A great many classes I see have default constructors. A great many of those are implemented by zeroing out the class members for them to be 'initialised' properly at a later time.
Let's remind ourselves what constructors are for, from the inventor of C++ himself:
It is the job of every constructor to establish the class invariant, so that every member function can rely on it.
A default constructor is one that takes no arguments. That suggests that there is a state which can be arrived at without user configuration and which doesn't violate the class invariant. And for that to be the case, one of the following must be true:
- You have a well-defined invariant which allows a naturally 'empty' state.
- You have a weakened invariant which allows a singular state.
Containers are a good example of the first case. Their invariant is such that an empty container is valid and useful, and it can be arrived at easily without any configuration.
A class which zeroes its members in the constructor and requires a further initialisation step is an example of the second case. The majority of operations that may be done on this post-default-construction, pre-initialisation object are illegal, which makes this default state singular.

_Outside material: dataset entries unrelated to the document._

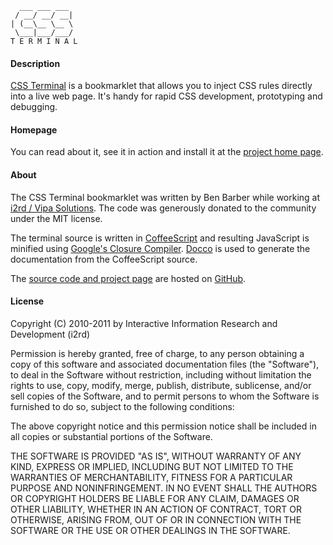       ___ ___ ___ 
     / __/ __/ __|
    | (__\__ \__ \
     \___|___/___/
    T E R M I N A L

#### Description

[CSS Terminal][projecthome] is a bookmarklet that allows you to inject CSS rules directly
into a live web page. It's handy for rapid CSS development, prototyping 
and debugging.

#### Homepage

You can read about it, see it in action and install it at the 
[project home page][projecthome].

#### About

The CSS Terminal bookmarklet was written by Ben Barber while working at
[i2rd / Vipa Solutions][vipa]. The code was generously donated to the 
community under the MIT license.

The terminal source is written in [CoffeeScript][cs] and resulting 
JavaScript is minified using [Google's Closure Compiler][closure]. 
[Docco][docco] is used to generate the documentation from the CoffeeScript
source.

The [source code and project page][projectsource] are hosted on [GitHub][github]. 

[projecthome]: https://barberboy.github.io/css-terminal/
[vipa]: http://www.vipasolutions.com
[cs]: http://jashkenas.github.com/coffee-script/
[closure]: http://code.google.com/closure/compiler/docs/gettingstarted_app.html
[docco]: http://jashkenas.github.com/docco/
[github]: http://github.com
[projectsource]: https://github.com/barberboy/css-terminal

#### License

Copyright (C) 2010-2011 by Interactive Information Research and Development
(i2rd)

Permission is hereby granted, free of charge, to any person obtaining a copy
of this software and associated documentation files (the "Software"), to deal
in the Software without restriction, including without limitation the rights
to use, copy, modify, merge, publish, distribute, sublicense, and/or sell
copies of the Software, and to permit persons to whom the Software is
furnished to do so, subject to the following conditions:

The above copyright notice and this permission notice shall be included in
all copies or substantial portions of the Software.

THE SOFTWARE IS PROVIDED "AS IS", WITHOUT WARRANTY OF ANY KIND, EXPRESS OR
IMPLIED, INCLUDING BUT NOT LIMITED TO THE WARRANTIES OF MERCHANTABILITY,
FITNESS FOR A PARTICULAR PURPOSE AND NONINFRINGEMENT. IN NO EVENT SHALL THE
AUTHORS OR COPYRIGHT HOLDERS BE LIABLE FOR ANY CLAIM, DAMAGES OR OTHER
LIABILITY, WHETHER IN AN ACTION OF CONTRACT, TORT OR OTHERWISE, ARISING FROM,
OUT OF OR IN CONNECTION WITH THE SOFTWARE OR THE USE OR OTHER DEALINGS IN
THE SOFTWARE.
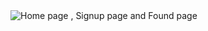 <img width=“964” alt="Home page , Signup page and Found page" src=“https://github.com/omprakashbabu/Lost_and_found_db/tree/main”>
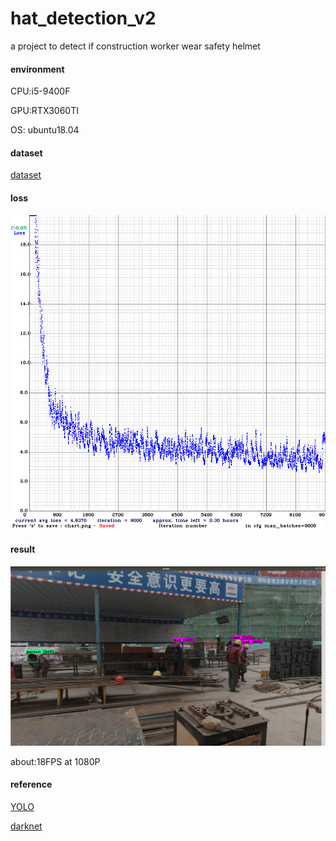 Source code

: # hat_detection_v2

a project to detect if construction worker wear safety helmet

#### environment

CPU:i5-9400F

GPU:RTX3060TI

OS: ubuntu18.04

#### dataset

[dataset](https://www.cnblogs.com/supersayajin/p/11445401.html)

#### loss

![loss](mk/chart.png)

#### result

![测试结果图](mk/demo.png)

about:18FPS at 1080P

#### reference

[YOLO](https://pjreddie.com/darknet/yolo/)

[darknet](https://github.com/AlexeyAB/darknet) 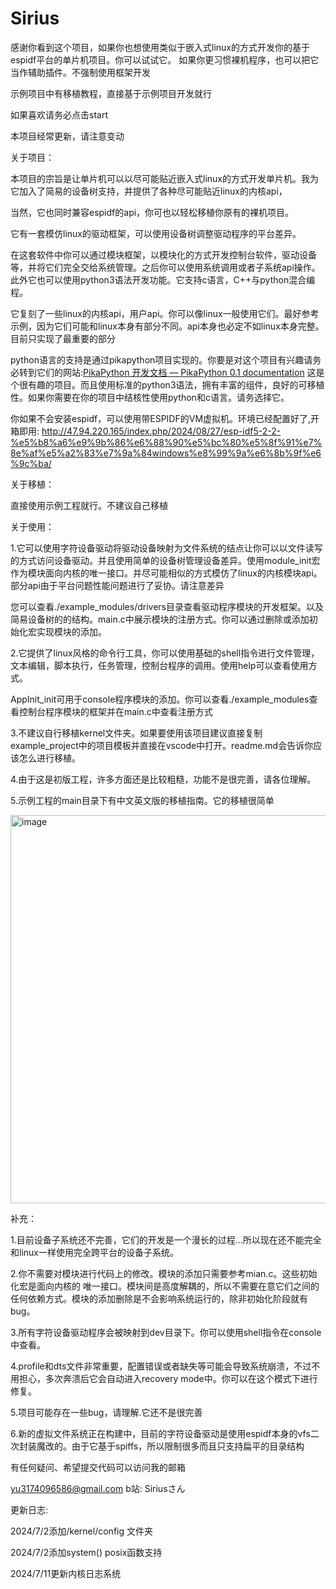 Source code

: # Sirius

感谢你看到这个项目，如果你也想使用类似于嵌入式linux的方式开发你的基于espidf平台的单片机项目。你可以试试它。
如果你更习惯裸机程序，也可以把它当作辅助插件。不强制使用框架开发

示例项目中有移植教程，直接基于示例项目开发就行

如果喜欢请务必点击start

本项目经常更新，请注意变动

关于项目：

本项目的宗旨是让单片机可以以尽可能贴近嵌入式linux的方式开发单片机。我为它加入了简易的设备树支持，并提供了各种尽可能贴近linux的内核api，

当然，它也同时兼容espidf的api，你可也以轻松移植你原有的裸机项目。

它有一套模仿linux的驱动框架，可以使用设备树调整驱动程序的平台差异。

在这套软件中你可以通过模块框架，以模块化的方式开发控制台软件，驱动设备等，并将它们完全交给系统管理。之后你可以使用系统调用或者子系统api操作。此外它也可以使用python3语法开发功能。它支持c语言，C++与python混合编程。

它复刻了一些linux的内核api，用户api。你可以像linux一般使用它们。最好参考示例，因为它们可能和linux本身有部分不同。api本身也必定不如linux本身完整。目前只实现了最重要的部分


python语言的支持是通过pikapython项目实现的。你要是对这个项目有兴趣请务必转到它们的网站:[PikaPython 开发文档 — PikaPython 0.1 documentation](https://pikapython.com/doc/) 这是个很有趣的项目。而且使用标准的python3语法，拥有丰富的组件，良好的可移植性。如果你需要在你的项目中结核性使用python和c语言。请务选择它。

你如果不会安装espidf，可以使用带ESPIDF的VM虚拟机。环境已经配置好了,开箱即用:
http://47.94.220.165/index.php/2024/08/27/esp-idf5-2-2-%e5%b8%a6%e9%9b%86%e6%88%90%e5%bc%80%e5%8f%91%e7%8e%af%e5%a2%83%e7%9a%84windows%e8%99%9a%e6%8b%9f%e6%9c%ba/

关于移植：

直接使用示例工程就行。不建议自己移植



关于使用：

1.它可以使用字符设备驱动将驱动设备映射为文件系统的结点让你可以以文件读写的方式访问设备驱动。并且使用简单的设备树管理设备差异。使用module_init宏作为模块面向内核的唯一接口。并尽可能相似的方式模仿了linux的内核模块api。部分api由于平台问题性能问题进行了妥协。请注意差异

您可以查看./example_modules/drivers目录查看驱动程序模块的开发框架。以及简易设备树的的结构。main.c中展示模块的注册方式。你可以通过删除或添加初始化宏实现模块的添加。

2.它提供了linux风格的命令行工具，你可以使用基础的shell指令进行文件管理，文本编辑，脚本执行，任务管理，控制台程序的调用。使用help可以查看使用方式。

AppInit_init可用于console程序模块的添加。你可以查看./example_modules查看控制台程序模块的框架并在main.c中查看注册方式

3.不建议自行移植kernel文件夹。如果要使用该项目建议直接复制example_project中的项目模板并直接在vscode中打开。readme.md会告诉你应该怎么进行移植。

4.由于这是初版工程，许多方面还是比较粗糙，功能不是很完善，请各位理解。

5.示例工程的main目录下有中文英文版的移植指南。它的移植很简单




<img width="621" alt="image" src="https://github.com/user-attachments/assets/21ab0e77-ea94-470d-96e8-b2dc4c12baab">










补充：

  1.目前设备子系统还不完善，它们的开发是一个漫长的过程...所以现在还不能完全和linux一样使用完全跨平台的设备子系统。

 
 2.你不需要对模块进行代码上的修改。模块的添加只需要参考mian.c。这些初始化宏是面向内核的
 唯一接口。模块间是高度解耦的，所以不需要在意它们之间的任何依赖方式。模块的添加删除是不会影响系统运行的，除非初始化阶段就有bug。

 3.所有字符设备驱动程序会被映射到dev目录下。你可以使用shell指令在console中查看。
 
 4.profile和dts文件非常重要，配置错误或者缺失等可能会导致系统崩溃，不过不用担心，多次奔溃后它会自动进入recovery mode中。你可以在这个模式下进行修复。
 
 5.项目可能存在一些bug，请理解.它还不是很完善

  6.新的虚拟文件系统正在构建中，目前的字符设备驱动是使用espidf本身的vfs二次封装魔改的。由于它基于spiffs，所以限制很多而且只支持扁平的目录结构

有任何疑问、希望提交代码可以访问我的邮箱

yu3174096586@gmail.com 
b站:
Siriusさん

更新日志:

2024/7/2添加/kernel/config 文件夹

2024/7/2添加system() posix函数支持

2024/7/11更新内核日志系统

If this singular state is so useless, why not avoid it entirely by establishing useful states in all constructors and strengthening your class invariant? If a default constructor isn't capable of achieving this, don't provide one.
More on this to come.
I got annoyed by this exact thing today because the Qt framework assumes it can default construct objects, which means you have to provide a default constructor, even if the class would make much more sense if it did not have one. e.g. a button class that derives from a Qt button class but you want it to always be given a delegate of some kind as its 'button action'. The only option is to allow a 'null action' and have a mutator for providing the real one later. Crap!